SYMPATHY 5: WE EXPLAIN

I was standing in the room right off my home kitchen surrounded by people comforting my family and I after my father’s death. There was a lot to take in as a seven year old, but yet there are many memories of this week engraved in my mind. At this particular moment, I remember a person coming up to me. They told me that God needed another star in heaven, and now my dad was always looking down on me. I am sure this person meant this statement to ease my pain. What else do you say to a seven year old who just lost her dad? How do you explain the depth of death and grief to a child? This explanation stuck with me as a child. It didn’t bring me comfort, but made me angry! Specifically, I was angry with God. Why does He need another star in heaven? When I looked up into the night sky it seemed pretty full to me. I need my dad with me!

As I grew and matured, I didn’t believe my dad was a star in heaven. Although, I began to hear other explanations of God to understand this complicated life. People told me that God has a plan for everything, so I began to equate that my dad’s death had a purpose. If he wouldn’t have died, my mom wouldn’t have remarried my “now” dad or have my four brothers. I even wrote a winning essay on this my senior year of high school for a scholarship. This is crap! What kind of twisted God does this? Certainly, not a God I want to serve! I now believe God can redeem horrible situations by bringing about good, but His plan was never for my dad to get sick and die. Death wasn’t even supposed to be a part of His world in the first place. I remember sitting in my first theology class during my undergraduate studies when I heard this explanation of suffering and grief.  I finally felt like I could breath a little and trust God more.

We can explain the pain away no matter what belief system we have, but in the Christian world I see this by the way we view God.  What I mean by this is the pain we see or experience makes us feel uncomfortable with what we thought was true about God.  It disrupts our clean cut God that is always good.  We want to fit God and His ways in a small perfectly wrapped box with all of our answers.  We don’t always get that privilege in this life.  We don’t always get answers for our suffering.  The hard reality is that this world is constantly filled with beauty and pain, bitter and sweet, and sorrow and joy.  It doesn’t fully make sense! As much as I hate to admit this, I believe when you reach the place that you don’t have to explain the unexplainable your faith grows.

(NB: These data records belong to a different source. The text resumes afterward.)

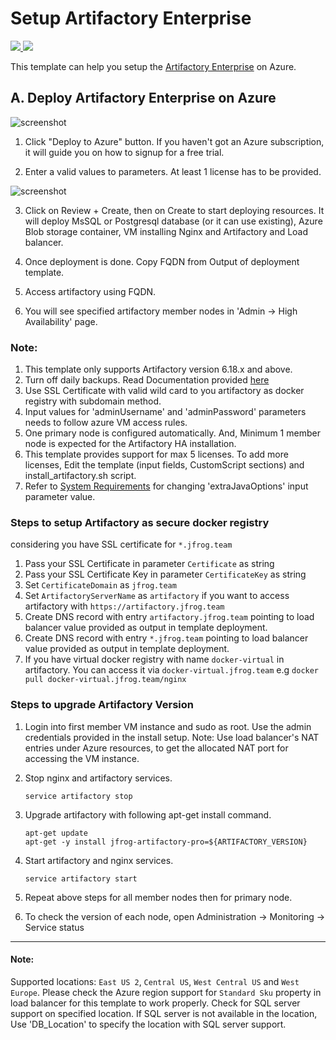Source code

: # Setup Artifactory Enterprise

<a href="https://portal.azure.com/#create/Microsoft.Template/uri/https%3A%2F%2Fraw.githubusercontent.com%2Fjfrog%2FJFrog-Cloud-Installers%2Farm-xray%2FAzureResourceManager%2FArtifactory%2Fazuredeploy_ms_ps.json" target="_blank">
<img src="https://aka.ms/deploytoazurebutton"/>
</a>
<a href="http://armviz.io/#/?load=https%3A%2F%2Fraw.githubusercontent.com%2Fjfrog%2FJFrog-Cloud-Installers%2Farm-xray%2FAzureResourceManager%2FArtifactory%2Fazuredeploy_ms_ps.json" target="_blank">
<img src="http://armviz.io/visualizebutton.png"/>
</a>

This template can help you setup the [Artifactory Enterprise](https://jfrog.com/artifactory) on Azure.

## A. Deploy Artifactory Enterprise on Azure
![screenshot](images/HA_Diagram.png)


1. Click "Deploy to Azure" button. If you haven't got an Azure subscription, it will guide you on how to signup for a free trial.

2. Enter a valid values to parameters. At least 1 license has to be provided.


![screenshot](images/Parameters.png)

3. Click on Review + Create, then on Create to start deploying resources. It will deploy MsSQL or Postgresql database (or it can use existing), Azure Blob storage container, VM installing Nginx and Artifactory and Load balancer.

4. Once deployment is done. Copy FQDN from Output of deployment template.

5. Access artifactory using FQDN.

6. You will see specified artifactory member nodes in 'Admin ->  High Availability' page.

### Note:
1. This template only supports Artifactory version 6.18.x and above.
2. Turn off daily backups. Read Documentation provided [here](https://www.jfrog.com/confluence/display/RTF/Managing+Backups)
3. Use SSL Certificate with valid wild card to you artifactory as docker registry with subdomain method.
4. Input values for 'adminUsername' and 'adminPassword' parameters needs to follow azure VM access rules.
5. One primary node is configured automatically. And, Minimum 1 member node is expected for the Artifactory HA installation.
6. This template provides support for max 5 licenses. To add more licenses, Edit the template (input fields, CustomScript sections) and install_artifactory.sh script.
7. Refer to [System Requirements](https://www.jfrog.com/confluence/display/RTF/System+Requirements) for changing 'extraJavaOptions' input parameter value.

### Steps to setup Artifactory as secure docker registry
considering you have SSL certificate for `*.jfrog.team`
1. Pass your SSL Certificate in parameter `Certificate` as string
2. Pass your SSL Certificate Key in parameter `CertificateKey` as string
3. Set `CertificateDomain` as `jfrog.team`
4. Set `ArtifactoryServerName` as `artifactory` if you want to access artifactory with `https://artifactory.jfrog.team`
5. Create DNS record with entry `artifactory.jfrog.team` pointing to load balancer value provided as output in template deployment.
6. Create DNS record with entry `*.jfrog.team` pointing to load balancer value provided as output in template deployment.
7. If you have virtual docker registry with name `docker-virtual` in artifactory. You can access it via `docker-virtual.jfrog.team`
   e.g ```docker pull docker-virtual.jfrog.team/nginx```

### Steps to upgrade Artifactory Version

1. Login into first member VM instance and sudo as root. Use the admin credentials provided in the install setup.
Note: Use load balancer's NAT entries under Azure resources, to get the allocated NAT port for accessing the VM instance.

2. Stop nginx and artifactory services.
    ```
    service artifactory stop
    ```

3. Upgrade artifactory with following apt-get install command.
    ```
    apt-get update
    apt-get -y install jfrog-artifactory-pro=${ARTIFACTORY_VERSION}
    ```
4. Start artifactory and nginx services.
    ```
    service artifactory start
    ```
5. Repeat above steps for all member nodes then for primary node.
6. To check the version of each node, open Administration -> Monitoring -> Service status

------
#### Note:
Supported locations: `East US 2`, `Central US`, `West Central US` and `West Europe`.
Please check the Azure region support for `Standard Sku` property in load balancer for this template to work properly.
Check for SQL server support on specified location. If SQL server is not available in the location, Use 'DB_Location' to specify the location with SQL server support.
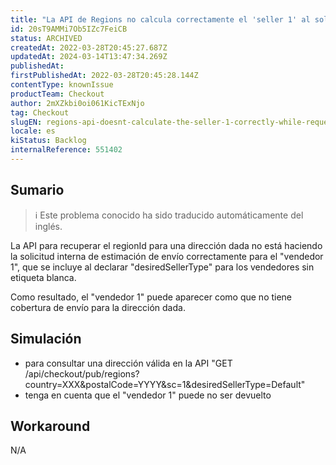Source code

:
 ```yaml
---
title: "La API de Regions no calcula correctamente el 'seller 1' al solicitar sellers que no son white label"
id: 20sT9AMMi7Ob5IZc7FeiCB
status: ARCHIVED
createdAt: 2022-03-28T20:45:27.687Z
updatedAt: 2024-03-14T13:47:34.269Z
publishedAt: 
firstPublishedAt: 2022-03-28T20:45:28.144Z
contentType: knownIssue
productTeam: Checkout
author: 2mXZkbi0oi061KicTExNjo
tag: Checkout
slugEN: regions-api-doesnt-calculate-the-seller-1-correctly-while-requesting-nonwhitelabel-sellers
locale: es
kiStatus: Backlog
internalReference: 551402
---
```


## Sumario

>ℹ️ Este problema conocido ha sido traducido automáticamente del inglés.



La API para recuperar el regionId para una dirección dada no está haciendo la solicitud interna de estimación de envío correctamente para el "vendedor 1", que se incluye al declarar "desiredSellerType" para los vendedores sin etiqueta blanca.

Como resultado, el "vendedor 1" puede aparecer como que no tiene cobertura de envío para la dirección dada.



## Simulación



- para consultar una dirección válida en la API "GET /api/checkout/pub/regions?country=XXX&postalCode=YYYY&sc=1&desiredSellerType=Default"
- tenga en cuenta que el "vendedor 1" puede no ser devuelto



## Workaround



N/A

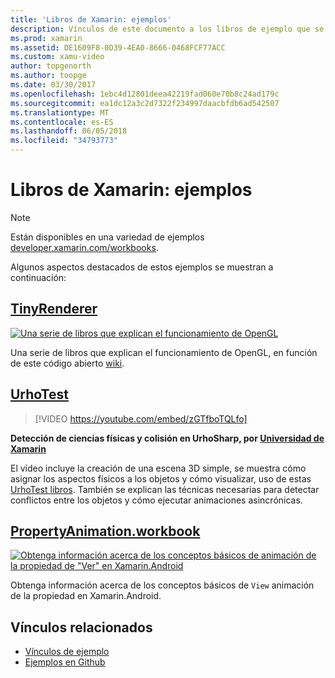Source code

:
 ```yaml
---
title: 'Libros de Xamarin: ejemplos'
description: Vínculos de este documento a los libros de ejemplo que se utilizará al obtener información sobre cómo utilizar los libros de Xamarin. Libros vinculados muestran OpenGL, UrhoSharp y propiedad de animación en Xamarin.Android.
ms.prod: xamarin
ms.assetid: DE1609F8-0D39-4EA0-8666-0468FCF77ACC
ms.custom: xamu-video
author: topgenorth
ms.author: toopge
ms.date: 03/30/2017
ms.openlocfilehash: 1ebc4d12801deea42219fad060e70b8c24ad179c
ms.sourcegitcommit: ea1dc12a3c2d7322f234997daacbfdb6ad542507
ms.translationtype: MT
ms.contentlocale: es-ES
ms.lasthandoff: 06/05/2018
ms.locfileid: "34793773"
---
```

# <a name="xamarin-workbooks--samples"></a>Libros de Xamarin: ejemplos

> [!NOTE]
> Están disponibles en una variedad de ejemplos [developer.xamarin.com/workbooks](https://developer.xamarin.com/workbooks/).

Algunos aspectos destacados de estos ejemplos se muestran a continuación:

## <a name="tinyrenderertinyrenderermd"></a>[TinyRenderer](tinyrenderer.md)

[![](images/tinyrenderer-sml.png "Una serie de libros que explican el funcionamiento de OpenGL")](images/tinyrenderer-sml-orig.png#lightbox)

Una serie de libros que explican el funcionamiento de OpenGL, en función de este código abierto [wiki](https://github.com/ssloy/tinyrenderer/wiki/).

[](tinyrenderer.md)

## <a name="urhotesthttpsgithubcomkrumelururhotest"></a>[UrhoTest](https://github.com/Krumelur/UrhoTest)

 > [!VIDEO https://youtube.com/embed/zGTfboTQLfo]

**Detección de ciencias físicas y colisión en UrhoSharp, por [Universidad de Xamarin](https://university.xamarin.com)**

El vídeo incluye la creación de una escena 3D simple, se muestra cómo asignar los aspectos físicos a los objetos y cómo visualizar, uso de estas [UrhoTest libros](https://github.com/Krumelur/UrhoTest). También se explican las técnicas necesarias para detectar conflictos entre los objetos y cómo ejecutar animaciones asincrónicas.

## <a name="propertyanimationworkbookhttpsdeveloperxamarincomworkbooksandroiduser-interfacepropertyanimationworkbook"></a>[PropertyAnimation.workbook](https://developer.xamarin.com/workbooks/android/user-interface/PropertyAnimation.workbook)

[![](images/android-property-view-sml.png "Obtenga información acerca de los conceptos básicos de animación de la propiedad de \"Ver\" en Xamarin.Android")](images/android-property-view.png#lightbox)

Obtenga información acerca de los conceptos básicos de `View` animación de la propiedad en Xamarin.Android.


<!--[![](images/skia0-sml.png "Android")](images/skia0.png#lightbox)

SkiaSharp provides a powerful C# API for doing 2D graphics. See how to use Skia to draw in your apps.-->


## <a name="related-links"></a>Vínculos relacionados

- [Vínculos de ejemplo](https://developer.xamarin.com/workbooks)
- [Ejemplos en Github](https://github.com/xamarin/workbooks)
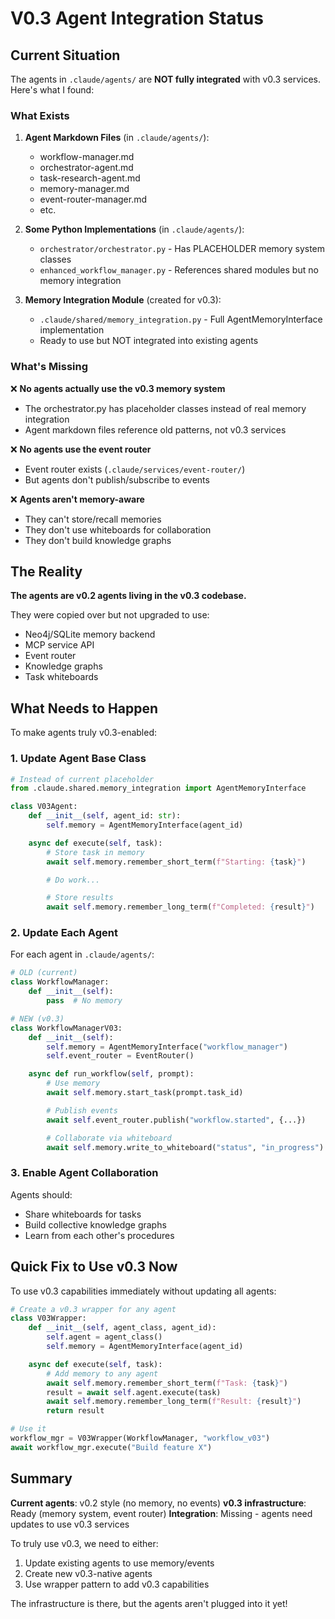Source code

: # V0.3 Agent Integration Status

## Current Situation

The agents in `.claude/agents/` are **NOT fully integrated** with v0.3 services. Here's what I found:

### What Exists

1. **Agent Markdown Files** (in `.claude/agents/`):
   - workflow-manager.md
   - orchestrator-agent.md
   - task-research-agent.md
   - memory-manager.md
   - event-router-manager.md
   - etc.

2. **Some Python Implementations** (in `.claude/agents/`):
   - `orchestrator/orchestrator.py` - Has PLACEHOLDER memory system classes
   - `enhanced_workflow_manager.py` - References shared modules but no memory integration

3. **Memory Integration Module** (created for v0.3):
   - `.claude/shared/memory_integration.py` - Full AgentMemoryInterface implementation
   - Ready to use but NOT integrated into existing agents

### What's Missing

❌ **No agents actually use the v0.3 memory system**
- The orchestrator.py has placeholder classes instead of real memory integration
- Agent markdown files reference old patterns, not v0.3 services

❌ **No agents use the event router**
- Event router exists (`.claude/services/event-router/`)
- But agents don't publish/subscribe to events

❌ **Agents aren't memory-aware**
- They can't store/recall memories
- They don't use whiteboards for collaboration
- They don't build knowledge graphs

## The Reality

**The agents are v0.2 agents living in the v0.3 codebase.**

They were copied over but not upgraded to use:
- Neo4j/SQLite memory backend
- MCP service API
- Event router
- Knowledge graphs
- Task whiteboards

## What Needs to Happen

To make agents truly v0.3-enabled:

### 1. Update Agent Base Class
```python
# Instead of current placeholder
from .claude.shared.memory_integration import AgentMemoryInterface

class V03Agent:
    def __init__(self, agent_id: str):
        self.memory = AgentMemoryInterface(agent_id)

    async def execute(self, task):
        # Store task in memory
        await self.memory.remember_short_term(f"Starting: {task}")

        # Do work...

        # Store results
        await self.memory.remember_long_term(f"Completed: {result}")
```

### 2. Update Each Agent

For each agent in `.claude/agents/`:

```python
# OLD (current)
class WorkflowManager:
    def __init__(self):
        pass  # No memory

# NEW (v0.3)
class WorkflowManagerV03:
    def __init__(self):
        self.memory = AgentMemoryInterface("workflow_manager")
        self.event_router = EventRouter()

    async def run_workflow(self, prompt):
        # Use memory
        await self.memory.start_task(prompt.task_id)

        # Publish events
        await self.event_router.publish("workflow.started", {...})

        # Collaborate via whiteboard
        await self.memory.write_to_whiteboard("status", "in_progress")
```

### 3. Enable Agent Collaboration

Agents should:
- Share whiteboards for tasks
- Build collective knowledge graphs
- Learn from each other's procedures

## Quick Fix to Use v0.3 Now

To use v0.3 capabilities immediately without updating all agents:

```python
# Create a v0.3 wrapper for any agent
class V03Wrapper:
    def __init__(self, agent_class, agent_id):
        self.agent = agent_class()
        self.memory = AgentMemoryInterface(agent_id)

    async def execute(self, task):
        # Add memory to any agent
        await self.memory.remember_short_term(f"Task: {task}")
        result = await self.agent.execute(task)
        await self.memory.remember_long_term(f"Result: {result}")
        return result

# Use it
workflow_mgr = V03Wrapper(WorkflowManager, "workflow_v03")
await workflow_mgr.execute("Build feature X")
```

## Summary

**Current agents**: v0.2 style (no memory, no events)
**v0.3 infrastructure**: Ready (memory system, event router)
**Integration**: Missing - agents need updates to use v0.3 services

To truly use v0.3, we need to either:
1. Update existing agents to use memory/events
2. Create new v0.3-native agents
3. Use wrapper pattern to add v0.3 capabilities

The infrastructure is there, but the agents aren't plugged into it yet!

The many explanations people offer you or you may tell yourself during suffering often do not represent God well. It has taken me years to understand this. I had to wrestle with my faith and God.  I had to go through many dark, bitter and angry stages. I still do at times!  But through it all, the God I know weeps with us in our pain.  The God I know shows up and affirms our emotions. The God I know sacrificed His own life and felt every kind of physical and emotional pain, so that one-day pain will be no more. To me, that is more comforting than a God that dismisses our pain with explanations.  We too need to model those responses. I know we want to understand suffering in this life. I know we want to help explain it to others, but since there are no clear answers it only causes more pain. Be slow to offer answers. Instead, offer yourself to them. Sit in their pain and experience all of their emotions with them.